Before there was “Born to Run” there was “Why We Run.” The latter, a book written by Bernd Heinrich, was the first running book I ever read, and it was one of the launching pads for my interest in running science. In the book, Heinrich mixes his life story with elements of animal physiology and a lot of running content, including the first mention I had ever read regarding the idea that human beings evolved to run.
Heinrich is a bit of a hero of mine – he’s a comparative physiologist (my background is comparative anatomy), he studies animals (mainly insects and birds for Heinrich; I studied amphibians for most of my academic career), he’s from northern New England (Vermont for Heinrich, New Hampshire for me), he’s an experimenter (I love his story of using beer as a energy drink), and he’s a distance runner.
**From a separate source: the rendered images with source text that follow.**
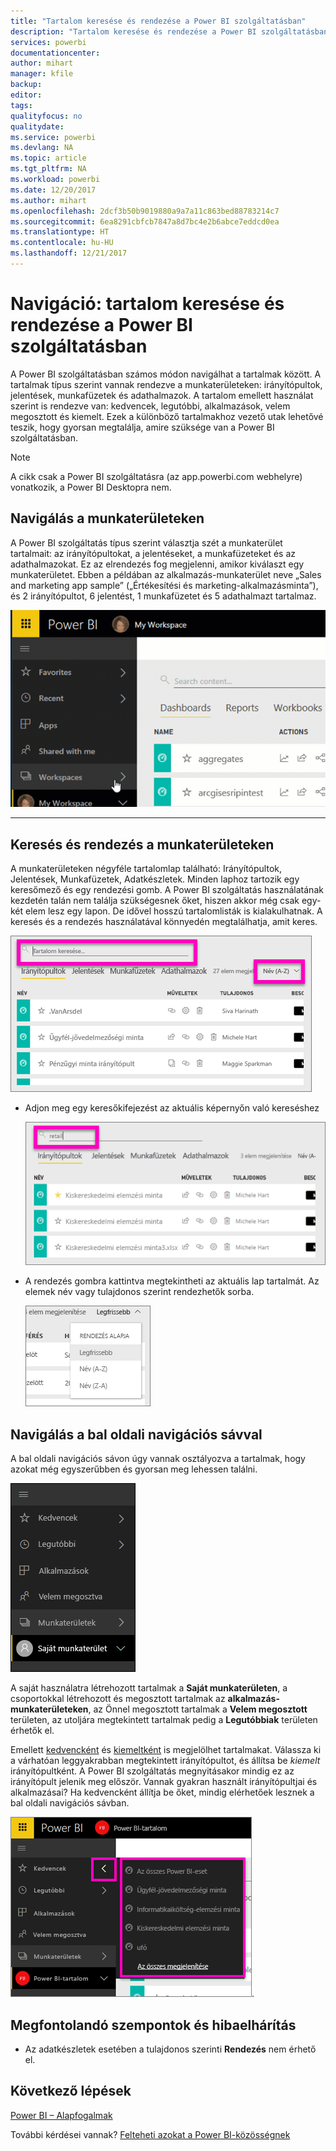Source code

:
 ```yaml
---
title: "Tartalom keresése és rendezése a Power BI szolgáltatásban"
description: "Tartalom keresése és rendezése a Power BI szolgáltatásban – dokumentáció"
services: powerbi
documentationcenter: 
author: mihart
manager: kfile
backup: 
editor: 
tags: 
qualityfocus: no
qualitydate: 
ms.service: powerbi
ms.devlang: NA
ms.topic: article
ms.tgt_pltfrm: NA
ms.workload: powerbi
ms.date: 12/20/2017
ms.author: mihart
ms.openlocfilehash: 2dcf3b50b9019880a9a7a11c863bed88783214c7
ms.sourcegitcommit: 6ea8291cbfcb7847a8d7bc4e2b6abce7eddcd0ea
ms.translationtype: HT
ms.contentlocale: hu-HU
ms.lasthandoff: 12/21/2017
---
```

# <a name="navigation-searching-finding-and-sorting-content-in-power-bi-service"></a>Navigáció: tartalom keresése és rendezése a Power BI szolgáltatásban
A Power BI szolgáltatásban számos módon navigálhat a tartalmak között. A tartalmak típus szerint vannak rendezve a munkaterületeken: irányítópultok, jelentések, munkafüzetek és adathalmazok.  A tartalom emellett használat szerint is rendezve van: kedvencek, legutóbbi, alkalmazások, velem megosztott és kiemelt. Ezek a különböző tartalmakhoz vezető utak lehetővé teszik, hogy gyorsan megtalálja, amire szüksége van a Power BI szolgáltatásban.  

>[!NOTE] 
>A cikk csak a Power BI szolgáltatásra (az app.powerbi.com webhelyre) vonatkozik, a Power BI Desktopra nem.

## <a name="navigation-within-workspaces"></a>Navigálás a munkaterületeken

A Power BI szolgáltatás típus szerint választja szét a munkaterület tartalmait: az irányítópultokat, a jelentéseket, a munkafüzeteket és az adathalmazokat. Ez az elrendezés fog megjelenni, amikor kiválaszt egy munkaterületet. Ebben a példában az alkalmazás-munkaterület neve „Sales and marketing app sample” („Értékesítési és marketing-alkalmazásminta”), és 2 irányítópultot, 6 jelentést, 1 munkafüzetet és 5 adathalmazt tartalmaz.

![](media/service-navigation-search-filter-sort/workspaces.gif)

________________________________________

## <a name="searching-and-sorting-in-workspaces"></a>Keresés és rendezés a munkaterületeken
A munkaterületeken négyféle tartalomlap található: Irányítópultok, Jelentések, Munkafüzetek, Adatkészletek.  Minden laphoz tartozik egy keresőmező és egy rendezési gomb.  A Power BI szolgáltatás használatának kezdetén talán nem találja szükségesnek őket, hiszen akkor még csak egy-két elem lesz egy lapon.  De idővel hosszú tartalomlisták is kialakulhatnak.  A keresés és a rendezés használatával könnyedén megtalálhatja, amit keres.

![](media/service-navigation-search-filter-sort/power-bi-search-sort2.png)

* Adjon meg egy keresőkifejezést az aktuális képernyőn való kereséshez
  
   ![](media/service-navigation-search-filter-sort/power-bi-search2.png)
* A rendezés gombra kattintva megtekintheti az aktuális lap tartalmát. Az elemek név vagy tulajdonos szerint rendezhetők sorba.
  
   ![](media/service-navigation-search-filter-sort/power-bi-sort-alpha.png)

## <a name="navigation-using-the-left-navbar"></a>Navigálás a bal oldali navigációs sávval
A bal oldali navigációs sávon úgy vannak osztályozva a tartalmak, hogy azokat még egyszerűbben és gyorsan meg lehessen találni.  

![](media/service-navigation-search-filter-sort/power-bi-newnav.png)



A saját használatra létrehozott tartalmak a **Saját munkaterületen**, a csoportokkal létrehozott és megosztott tartalmak az **alkalmazás-munkaterületeken**, az Önnel megosztott tartalmak a **Velem megosztott** területen, az utoljára megtekintett tartalmak pedig a **Legutóbbiak** területen érhetők el.

Emellett [kedvencként](service-dashboard-favorite.md) és [kiemeltként](service-dashboard-featured.md) is megjelölhet tartalmakat. Válassza ki a várhatóan leggyakrabban megtekintett irányítópultot, és állítsa be *kiemelt* irányítópultként. A Power BI szolgáltatás megnyitásakor mindig ez az irányítópult jelenik meg először. Vannak gyakran használt irányítópultjai és alkalmazásai? Ha kedvencként állítja be őket, mindig elérhetőek lesznek a bal oldali navigációs sávban.

![](media/service-navigation-search-filter-sort/power-bi-favorite-flyout.png).


## <a name="considerations-and-troubleshooting"></a>Megfontolandó szempontok és hibaelhárítás
* Az adatkészletek esetében a tulajdonos szerinti **Rendezés** nem érhető el.

## <a name="next-steps"></a>Következő lépések
[Power BI – Alapfogalmak](service-basic-concepts.md)

További kérdései vannak? [Felteheti azokat a Power BI-közösségnek](http://community.powerbi.com/)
In addition to Why We Run, Heinrich also wrote one of my favorite books, “A Year in the Maine Woods,” in which he recounts his experiences living in his small, remote cabin in Maine.
A few days ago I got an email from Lynn Jennings alerting me to a video that Salomon had produced featuring Bernd Heinrich (they are good friends, and I almost had a chance to meet him this summer while coaching at Craftsbury but it didn’t work out). The video is beautiful, and I absolutely love his philosophy on running. His passion for the sport is so strong that he is moved to tears just talking about it. Watch the video and I can guarantee you’ll want to drop what you’re doing and go for a run before it’s over.
“Movement is the essence of life…The essential things is to run. Period.” -Bernd Heinrich.